Principal Investigator(s): Andrei Shkel

Prof. Shkel is developing novel micro-fabrication technologies for 3D MEMS. One goal is the implementation of a 6-axis micro inertial measurement unit (μIMU) on a single substrate. All inertial sensors are fabricated in parallel on a single silicon substrate, mechanically and electrically interfaced through flexible integrated thin-film polyimide hinges. When folded into a 3-D structure (i.e. a cube or a pyramid) the unit forms a single-chip 6-axis system. Due to the advantages of high aspect ratio SOI-based sensor fabrication, high-performance single axis sensors with low cross-axis sensitivity can be employed. Additionally, a clock, integrated circuitry, and power source can be included to create a highly compact standalone IMU.Connections for all sensors terminate on the bottom of the folded structure, allowing for surface-mount packaging of the device.

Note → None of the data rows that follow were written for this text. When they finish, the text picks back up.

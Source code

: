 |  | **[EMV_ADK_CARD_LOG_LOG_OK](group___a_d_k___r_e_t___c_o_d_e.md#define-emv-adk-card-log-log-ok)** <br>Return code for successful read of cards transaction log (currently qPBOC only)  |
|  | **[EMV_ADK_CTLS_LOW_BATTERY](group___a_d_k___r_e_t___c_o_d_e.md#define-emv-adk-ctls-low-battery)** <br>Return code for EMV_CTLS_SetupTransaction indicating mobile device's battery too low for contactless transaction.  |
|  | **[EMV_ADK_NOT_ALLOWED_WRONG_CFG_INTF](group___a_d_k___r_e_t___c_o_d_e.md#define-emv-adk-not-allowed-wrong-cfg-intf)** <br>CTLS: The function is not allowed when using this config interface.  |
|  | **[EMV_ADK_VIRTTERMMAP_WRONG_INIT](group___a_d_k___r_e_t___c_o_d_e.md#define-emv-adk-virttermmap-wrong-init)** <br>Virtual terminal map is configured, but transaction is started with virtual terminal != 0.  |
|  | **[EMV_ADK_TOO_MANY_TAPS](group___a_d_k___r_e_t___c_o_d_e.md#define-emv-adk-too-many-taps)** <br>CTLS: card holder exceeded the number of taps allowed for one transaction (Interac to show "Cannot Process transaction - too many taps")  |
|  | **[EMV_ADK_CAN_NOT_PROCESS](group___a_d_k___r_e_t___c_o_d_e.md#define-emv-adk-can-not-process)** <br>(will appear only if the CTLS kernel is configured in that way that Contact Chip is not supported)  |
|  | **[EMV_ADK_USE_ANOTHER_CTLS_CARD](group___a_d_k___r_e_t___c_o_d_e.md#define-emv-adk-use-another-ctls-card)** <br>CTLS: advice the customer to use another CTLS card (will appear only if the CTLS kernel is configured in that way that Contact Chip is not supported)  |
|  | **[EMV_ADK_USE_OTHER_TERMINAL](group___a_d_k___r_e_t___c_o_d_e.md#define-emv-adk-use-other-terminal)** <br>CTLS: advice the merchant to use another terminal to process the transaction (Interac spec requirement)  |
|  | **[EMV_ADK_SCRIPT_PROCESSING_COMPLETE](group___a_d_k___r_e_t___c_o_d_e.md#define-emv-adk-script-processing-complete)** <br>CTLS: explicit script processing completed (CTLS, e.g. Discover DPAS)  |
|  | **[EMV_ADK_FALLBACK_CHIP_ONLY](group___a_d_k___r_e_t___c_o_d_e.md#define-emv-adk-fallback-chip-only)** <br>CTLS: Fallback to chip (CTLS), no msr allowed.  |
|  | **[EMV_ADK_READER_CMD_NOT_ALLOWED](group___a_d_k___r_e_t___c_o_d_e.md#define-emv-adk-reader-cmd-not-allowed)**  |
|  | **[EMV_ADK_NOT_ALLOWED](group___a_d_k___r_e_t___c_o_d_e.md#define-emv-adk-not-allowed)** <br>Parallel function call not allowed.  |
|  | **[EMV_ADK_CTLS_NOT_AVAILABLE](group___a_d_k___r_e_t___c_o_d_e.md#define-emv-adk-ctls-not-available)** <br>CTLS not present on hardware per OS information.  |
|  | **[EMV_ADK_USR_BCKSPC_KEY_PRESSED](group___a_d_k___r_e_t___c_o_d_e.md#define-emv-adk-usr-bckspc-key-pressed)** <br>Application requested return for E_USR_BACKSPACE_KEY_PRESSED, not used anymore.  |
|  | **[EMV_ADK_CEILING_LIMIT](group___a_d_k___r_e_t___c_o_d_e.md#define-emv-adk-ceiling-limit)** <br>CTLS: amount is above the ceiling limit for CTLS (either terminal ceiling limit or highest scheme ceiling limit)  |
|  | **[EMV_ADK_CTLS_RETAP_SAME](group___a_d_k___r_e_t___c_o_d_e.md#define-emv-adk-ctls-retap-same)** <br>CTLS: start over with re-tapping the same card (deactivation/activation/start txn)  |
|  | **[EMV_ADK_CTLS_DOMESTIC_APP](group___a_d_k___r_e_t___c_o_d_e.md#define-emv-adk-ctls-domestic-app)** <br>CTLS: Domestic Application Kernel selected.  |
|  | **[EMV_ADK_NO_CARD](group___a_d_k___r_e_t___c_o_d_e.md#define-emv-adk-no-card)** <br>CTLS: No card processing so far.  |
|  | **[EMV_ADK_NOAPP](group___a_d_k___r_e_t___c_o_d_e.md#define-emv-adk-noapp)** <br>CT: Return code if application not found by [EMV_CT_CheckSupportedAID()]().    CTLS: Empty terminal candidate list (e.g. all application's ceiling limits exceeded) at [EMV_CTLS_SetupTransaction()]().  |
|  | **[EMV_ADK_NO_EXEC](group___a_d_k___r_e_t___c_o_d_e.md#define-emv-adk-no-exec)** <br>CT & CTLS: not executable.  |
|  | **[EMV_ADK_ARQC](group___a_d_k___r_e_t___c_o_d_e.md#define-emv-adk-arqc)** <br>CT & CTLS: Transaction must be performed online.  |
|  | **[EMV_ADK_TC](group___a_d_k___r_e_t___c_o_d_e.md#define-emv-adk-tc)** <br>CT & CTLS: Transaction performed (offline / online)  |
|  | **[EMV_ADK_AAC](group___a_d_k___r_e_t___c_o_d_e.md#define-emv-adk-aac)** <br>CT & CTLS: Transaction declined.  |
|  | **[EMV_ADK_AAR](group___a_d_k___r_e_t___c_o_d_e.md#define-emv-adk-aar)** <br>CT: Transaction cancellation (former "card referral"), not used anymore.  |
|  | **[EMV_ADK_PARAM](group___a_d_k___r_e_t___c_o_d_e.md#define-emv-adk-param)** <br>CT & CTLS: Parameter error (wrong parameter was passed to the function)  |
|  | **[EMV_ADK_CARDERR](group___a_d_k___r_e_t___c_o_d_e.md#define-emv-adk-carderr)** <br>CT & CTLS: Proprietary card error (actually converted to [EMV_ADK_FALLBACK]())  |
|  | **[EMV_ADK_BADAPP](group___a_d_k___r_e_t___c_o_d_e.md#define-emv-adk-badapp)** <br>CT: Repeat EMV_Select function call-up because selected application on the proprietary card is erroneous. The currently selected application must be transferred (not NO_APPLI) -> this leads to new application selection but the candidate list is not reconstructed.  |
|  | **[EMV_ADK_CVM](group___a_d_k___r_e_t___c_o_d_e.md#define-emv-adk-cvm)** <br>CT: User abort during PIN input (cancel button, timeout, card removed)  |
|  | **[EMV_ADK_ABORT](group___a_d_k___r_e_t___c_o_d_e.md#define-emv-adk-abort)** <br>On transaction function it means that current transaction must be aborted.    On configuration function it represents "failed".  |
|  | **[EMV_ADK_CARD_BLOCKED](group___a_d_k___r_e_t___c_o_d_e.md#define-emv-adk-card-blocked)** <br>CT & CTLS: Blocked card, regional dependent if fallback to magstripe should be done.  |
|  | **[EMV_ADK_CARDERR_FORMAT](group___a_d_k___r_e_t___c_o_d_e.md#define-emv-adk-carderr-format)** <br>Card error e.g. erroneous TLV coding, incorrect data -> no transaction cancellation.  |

Structures can be mounted either directly to a PCB, or to an adapter plate allowing for connection to a DIP package.


[1] Sergei A. Zotov, Montgomery C. Rivers, Alexander A. Trusov, Andrei M. Shkel, “Folded MEMS Pyramid Inertial Measurement Unit,” IEEE Sensors Journal, vol. 11, no. 11, pp. 2780-2789, November 2011.

[2] Alexandra Efimovskaya, Yu-Wei Lin, Andrei M. Shkel, “Thru-Wafer Interconnects for Double-Sided (TWIDS) Fabrication of MEMS”, IEEE Inertial Sensors, Laguna Beach, CA, USA, 22-25 February 2016.

[3] Alexandra Efimovskaya, Doruk Senkal, Andrei M. Shkel, “Miniature origami-like folded MEMS TIMU”, IEEE Transducers 2015 Conference 2015, Alaska, USA, June 21-25, 2015.

Principal Investigator(s): Zhibin Guan

Researchers in the Guan Lab are building materials that you can tune, by tuning the bonds within them. Despite numerous strategies involving dynamic covalent bond exchange for dynamic and self-healing materials, it remains a challenge to tune the malleability and self-healing properties of bulk materials through simple small molecule perturbations. Researchers Olivia Cromwell, Jaeyoon Chung and Prof. Zhibin Guan used of tunable rates of boronic ester transesterification to tune the malleability and self-healing efficiencies of bulk materials. Specifically, they used two telechelic diboronic ester small molecules with variable transesterification kinetics to dynamically cross-link 1,2-diol-containing polymer backbones. The sample cross-linked with fast-exchanging diboronic ester showed enhanced malleability and accelerated healing compared to the slow-exchanging variant under the same conditions. Their work creates the possibility of transferring small molecule kinetics to dynamic properties of bulk solid material and may serve as a guide for the rational design of tunable dynamic materials.


[1] O.R. Cromwell, J. Chung, Z. Guan, ‘Malleable and Self-Healing Covalent Polymer Networks through Tunable Dynamic Boronic Ester Bonds’, J. Am. Chem. Soc., 2015, 137 (20), pp 6492–6495 DOI: 10.1021/jacs.5b03551

The Irvine Materials Research Institute (imri.uci.edu) maintains a world-leading facility in advanced microscopy. One of its top TEM microscopes is uniquely suited for atomic-scale characterization of biological materials. The JEM-2100F is an advanced high-resolution field emission transmission electron microscope equipped with cryo-pole-piece, cold stage, and Gatan K2 direct detection camera, and OneView camera, making it ideal to study both biological and materials samples at liquid nitrogen/room temperature. It can be applied for TEM imaging and electron diffraction at low temperature (liquid nitrogen), high-resolution lattice imaging, electron tomography and in-situ TEM. The TEM can be used to reveal the morphology, 3D cell/particle structure, crystal structure, interface/defects of biological and materials samples. With different holders, chemical reaction, crystal growth, and other in-situ experiments may be carried out.